◆ **Working data**:
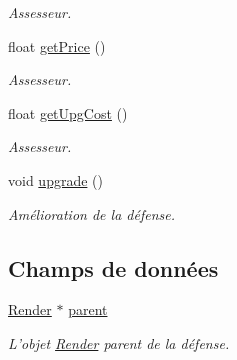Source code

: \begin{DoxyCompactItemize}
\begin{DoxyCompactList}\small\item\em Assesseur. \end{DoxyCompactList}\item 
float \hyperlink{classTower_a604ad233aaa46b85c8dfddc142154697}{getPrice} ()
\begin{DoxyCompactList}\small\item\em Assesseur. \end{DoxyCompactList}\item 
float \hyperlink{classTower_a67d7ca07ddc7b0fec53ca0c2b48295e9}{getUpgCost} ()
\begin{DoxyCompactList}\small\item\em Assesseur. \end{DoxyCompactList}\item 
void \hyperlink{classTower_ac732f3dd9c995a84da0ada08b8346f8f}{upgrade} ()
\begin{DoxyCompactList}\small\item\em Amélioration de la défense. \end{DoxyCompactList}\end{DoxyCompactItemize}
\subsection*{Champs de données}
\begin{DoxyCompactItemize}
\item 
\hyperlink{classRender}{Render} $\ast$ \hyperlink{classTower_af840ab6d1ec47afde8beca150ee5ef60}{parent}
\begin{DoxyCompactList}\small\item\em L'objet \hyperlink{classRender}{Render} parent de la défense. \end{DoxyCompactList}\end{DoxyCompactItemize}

◆ **How to complete this task**: The finished answer is an exact repetition of the listing, with every picture removed.

◆ **Response to this task**:
Source code

: \begin{DoxyCompactItemize}
\begin{DoxyCompactList}\small\item\em Assesseur. \end{DoxyCompactList}\item 
float \hyperlink{classTower_a604ad233aaa46b85c8dfddc142154697}{getPrice} ()
\begin{DoxyCompactList}\small\item\em Assesseur. \end{DoxyCompactList}\item 
float \hyperlink{classTower_a67d7ca07ddc7b0fec53ca0c2b48295e9}{getUpgCost} ()
\begin{DoxyCompactList}\small\item\em Assesseur. \end{DoxyCompactList}\item 
void \hyperlink{classTower_ac732f3dd9c995a84da0ada08b8346f8f}{upgrade} ()
\begin{DoxyCompactList}\small\item\em Amélioration de la défense. \end{DoxyCompactList}\end{DoxyCompactItemize}
\subsection*{Champs de données}
\begin{DoxyCompactItemize}
\item 
\hyperlink{classRender}{Render} $\ast$ \hyperlink{classTower_af840ab6d1ec47afde8beca150ee5ef60}{parent}
\begin{DoxyCompactList}\small\item\em L'objet \hyperlink{classRender}{Render} parent de la défense. \end{DoxyCompactList}\end{DoxyCompactItemize}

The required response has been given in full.